(ACTIVITY)
Transcribe all records exactly; omit pictures.

(DATA FOR REVIEW)
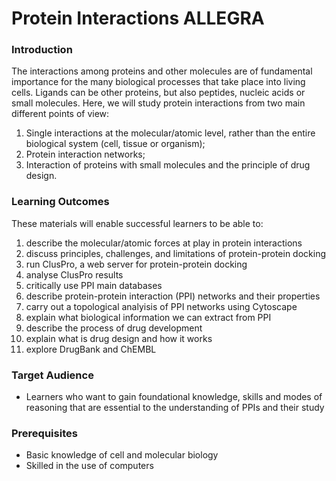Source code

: # Protein Interactions ALLEGRA

### Introduction
The interactions among proteins and other molecules are of fundamental importance for the many biological processes that take place into living cells. Ligands can be other proteins, but also peptides, nucleic acids or small molecules.
Here, we will study protein interactions from two main different points of view:  
1) Single interactions at the molecular/atomic level, rather than the entire biological system (cell, tissue or organism); 
2) Protein interaction networks;
3) Interaction of proteins with small molecules and the principle of drug design.

### Learning Outcomes
These materials will enable successful learners to be able to:

1. describe the molecular/atomic forces at play in protein interactions
2. discuss principles, challenges, and limitations of protein-protein docking
3. run ClusPro, a web server for protein-protein docking
4. analyse ClusPro results 
5. critically use PPI main databases
6. describe protein-protein interaction (PPI) networks and their properties
7. carry out a topological analyisis of PPI networks using Cytoscape
8. explain what biological information we can extract from PPI
9. describe the process of drug development 
10. explain what is drug design and how it works
11. explore DrugBank and ChEMBL

### Target Audience
- Learners who want to gain foundational knowledge, skills and modes of reasoning that are essential to the understanding of PPIs and their study

### Prerequisites
- Basic knowledge of cell and molecular biology
- Skilled in the use of computers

(COMPLETED TASK)
Source code

: # Protein Interactions ALLEGRA

### Introduction
The interactions among proteins and other molecules are of fundamental importance for the many biological processes that take place into living cells. Ligands can be other proteins, but also peptides, nucleic acids or small molecules.
Here, we will study protein interactions from two main different points of view:  
1) Single interactions at the molecular/atomic level, rather than the entire biological system (cell, tissue or organism); 
2) Protein interaction networks;
3) Interaction of proteins with small molecules and the principle of drug design.

### Learning Outcomes
These materials will enable successful learners to be able to:

1. describe the molecular/atomic forces at play in protein interactions
2. discuss principles, challenges, and limitations of protein-protein docking
3. run ClusPro, a web server for protein-protein docking
4. analyse ClusPro results 
5. critically use PPI main databases
6. describe protein-protein interaction (PPI) networks and their properties
7. carry out a topological analyisis of PPI networks using Cytoscape
8. explain what biological information we can extract from PPI
9. describe the process of drug development 
10. explain what is drug design and how it works
11. explore DrugBank and ChEMBL

### Target Audience
- Learners who want to gain foundational knowledge, skills and modes of reasoning that are essential to the understanding of PPIs and their study

### Prerequisites
- Basic knowledge of cell and molecular biology
- Skilled in the use of computers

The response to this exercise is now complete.